Depuis le quart de siècle qui nous sépare de la thèse de G. J.
GILBANK, la production française du vin de qualité augmente avec la fin de
la fabrication des vins de table. Alors que l’AOC était un symbole du vin
luxueux autrefois, trop d’AOC existent maintenant et l’appellation n’assure
plus la qualité aujourd’hui. L’essai de différencier les appellations en deux
niveaux résoudra le problème de la banalisation de l’AOC.
Pendant ce quart du siècle, la vie des Français a changé. Ils
consomment de moins en moins du vin. Les vins du haut niveau gardent
encore leur marché en France pour les occasions exceptionnelles ou pour les
connaisseurs. Le prestige du vin français est perpétuel. Ces vins sont
appréciés dans les marchés étrangers. Mais les vins ordinaires français se
vendent mal partout devant l’invasion des vins du Nouveau Monde.

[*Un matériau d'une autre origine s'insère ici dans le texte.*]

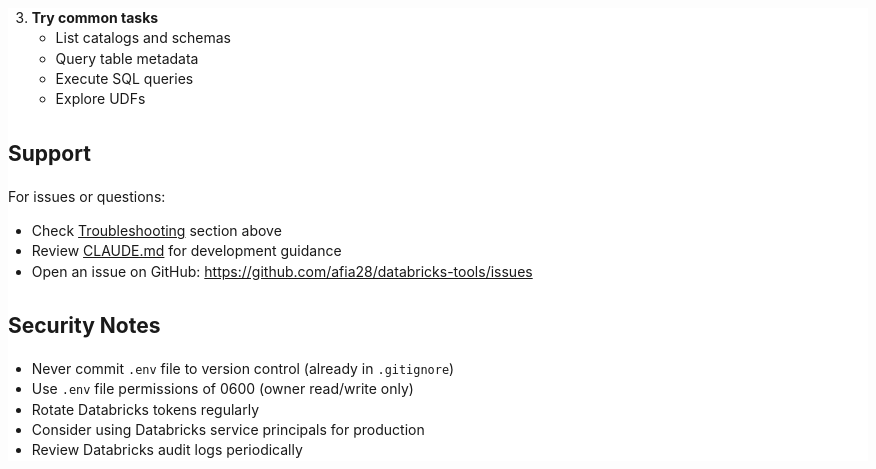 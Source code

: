 3. **Try common tasks**
   - List catalogs and schemas
   - Query table metadata
   - Execute SQL queries
   - Explore UDFs

## Support

For issues or questions:

- Check [Troubleshooting](#troubleshooting) section above
- Review [CLAUDE.md](CLAUDE.md) for development guidance
- Open an issue on GitHub: https://github.com/afia28/databricks-tools/issues

## Security Notes

- Never commit `.env` file to version control (already in `.gitignore`)
- Use `.env` file permissions of 0600 (owner read/write only)
- Rotate Databricks tokens regularly
- Consider using Databricks service principals for production
- Review Databricks audit logs periodically
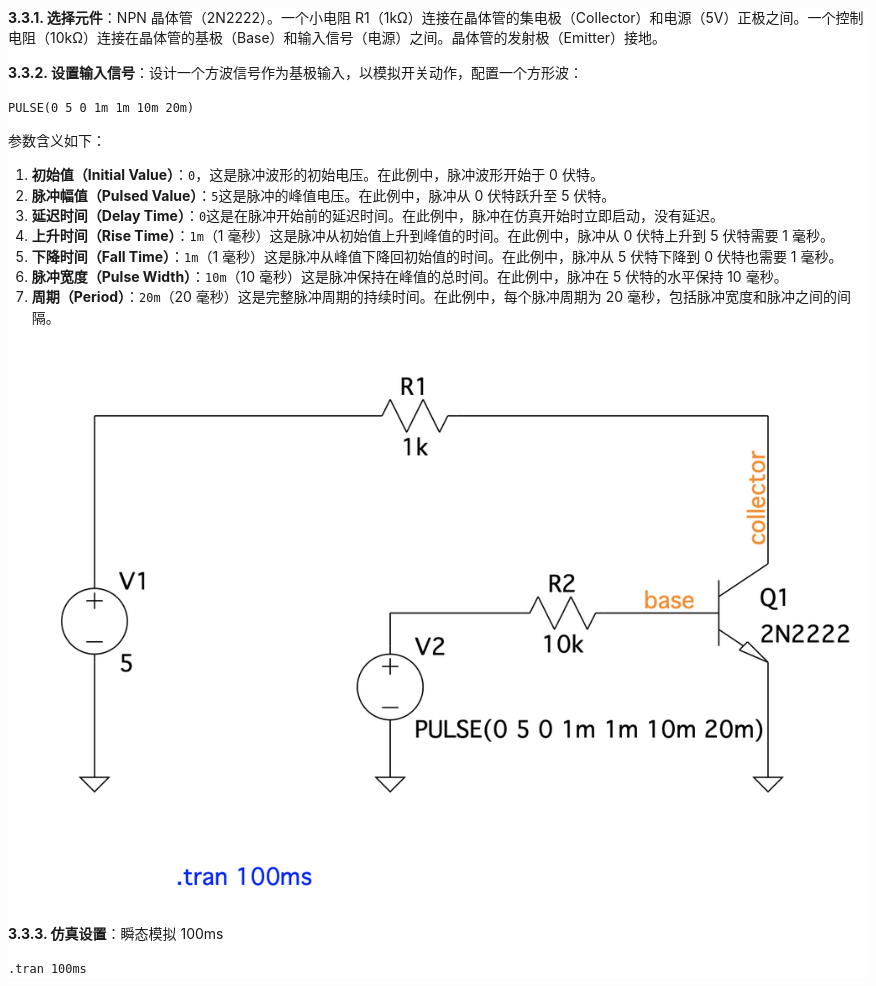 **3.3.1. 选择元件**：NPN 晶体管（2N2222）。一个小电阻 R1（1kΩ）连接在晶体管的集电极（Collector）和电源（5V）正极之间。一个控制电阻（10kΩ）连接在晶体管的基极（Base）和输入信号（电源）之间。晶体管的发射极（Emitter）接地。

**3.3.2. 设置输入信号**：设计一个方波信号作为基极输入，以模拟开关动作，配置一个方形波：

```
PULSE(0 5 0 1m 1m 10m 20m) 
```

参数含义如下：

1. **初始值（Initial Value）**：`0`，这是脉冲波形的初始电压。在此例中，脉冲波形开始于 0 伏特。
2. **脉冲幅值（Pulsed Value）**：`5`这是脉冲的峰值电压。在此例中，脉冲从 0 伏特跃升至 5 伏特。
3. **延迟时间（Delay Time）**：`0`这是在脉冲开始前的延迟时间。在此例中，脉冲在仿真开始时立即启动，没有延迟。
4. **上升时间（Rise Time）**：`1m`（1 毫秒）这是脉冲从初始值上升到峰值的时间。在此例中，脉冲从 0 伏特上升到 5 伏特需要 1 毫秒。
5. **下降时间（Fall Time）**：`1m`（1 毫秒）这是脉冲从峰值下降回初始值的时间。在此例中，脉冲从 5 伏特下降到 0 伏特也需要 1 毫秒。
6. **脉冲宽度（Pulse Width）**：`10m`（10 毫秒）这是脉冲保持在峰值的总时间。在此例中，脉冲在 5 伏特的水平保持 10 毫秒。
7. **周期（Period）**：`20m`（20 毫秒）这是完整脉冲周期的持续时间。在此例中，每个脉冲周期为 20 毫秒，包括脉冲宽度和脉冲之间的间隔。

![](/assets/images/2023/20231212.LTspice-Transistor.png)

**3.3.3. 仿真设置**：瞬态模拟 100ms

```
.tran 100ms
```
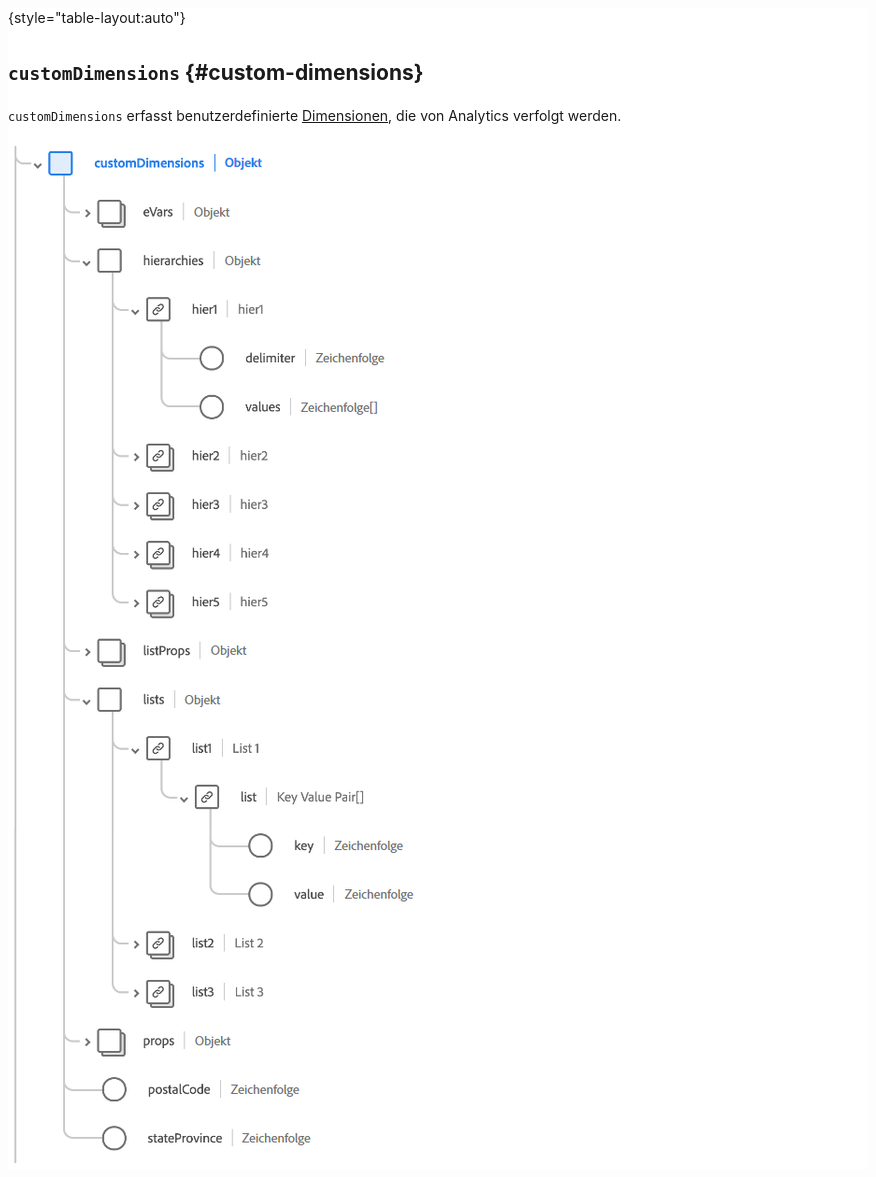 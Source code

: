 {style=&quot;table-layout:auto&quot;}

## `customDimensions` {#custom-dimensions}

`customDimensions` erfasst benutzerdefinierte [Dimensionen](https://experienceleague.adobe.com/docs/analytics/components/dimensions/overview.html?lang=de), die von Analytics verfolgt werden.

![customDimensions-Feld](../../images/field-groups/analytics-full-extension/customDimensions.png)
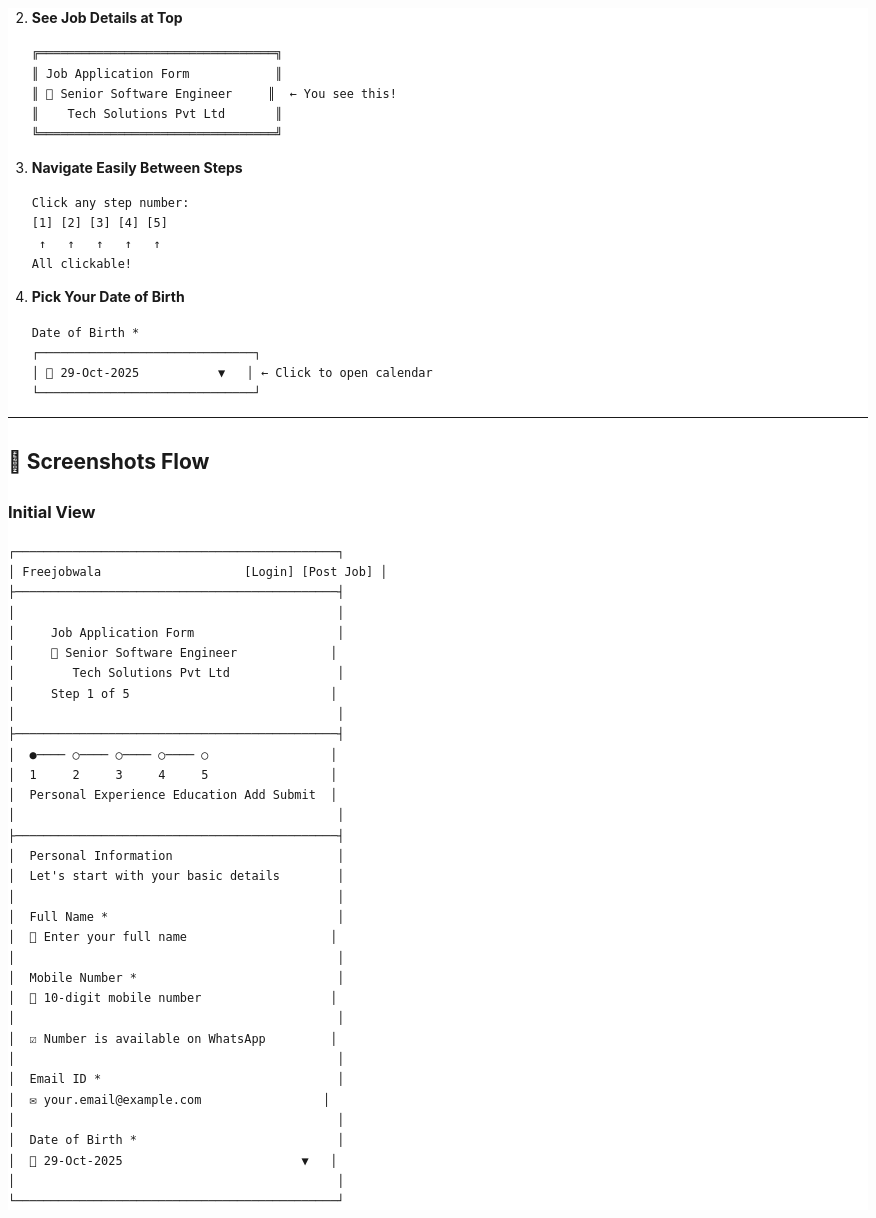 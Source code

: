 2. **See Job Details at Top**
   ```
   ╔═════════════════════════════════╗
   ║ Job Application Form            ║
   ║ 💼 Senior Software Engineer     ║  ← You see this!
   ║    Tech Solutions Pvt Ltd       ║
   ╚═════════════════════════════════╝
   ```

3. **Navigate Easily Between Steps**
   ```
   Click any step number:
   [1] [2] [3] [4] [5]
    ↑   ↑   ↑   ↑   ↑
   All clickable!
   ```

4. **Pick Your Date of Birth**
   ```
   Date of Birth *
   ┌──────────────────────────────┐
   │ 📅 29-Oct-2025           ▼   │ ← Click to open calendar
   └──────────────────────────────┘
   ```

---

## 📱 Screenshots Flow

### Initial View
```
┌─────────────────────────────────────────────┐
│ Freejobwala                    [Login] [Post Job] │
├─────────────────────────────────────────────┤
│                                             │
│     Job Application Form                    │
│     💼 Senior Software Engineer             │
│        Tech Solutions Pvt Ltd               │
│     Step 1 of 5                            │
│                                             │
├─────────────────────────────────────────────┤
│  ●──── ○──── ○──── ○──── ○                 │
│  1     2     3     4     5                 │
│  Personal Experience Education Add Submit  │
│                                             │
├─────────────────────────────────────────────┤
│  Personal Information                       │
│  Let's start with your basic details        │
│                                             │
│  Full Name *                                │
│  👤 Enter your full name                    │
│                                             │
│  Mobile Number *                            │
│  📱 10-digit mobile number                  │
│                                             │
│  ☑ Number is available on WhatsApp         │
│                                             │
│  Email ID *                                 │
│  ✉️ your.email@example.com                 │
│                                             │
│  Date of Birth *                            │
│  📅 29-Oct-2025                         ▼   │
│                                             │
└─────────────────────────────────────────────┘
```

Aujourd’hui, c’est l’époque de la mondialisation.
Avec ses quatre appellations et leurs qualités diverses, le chablisien
donne un exemple qui pourrait être généralisé aux régions viticoles
françaises. La bipolarisation des vins français sera une des solutions pour
sauver les vignerons français. La viticulture française doit concilier qualité
et quantité pour ses marchés mondiaux.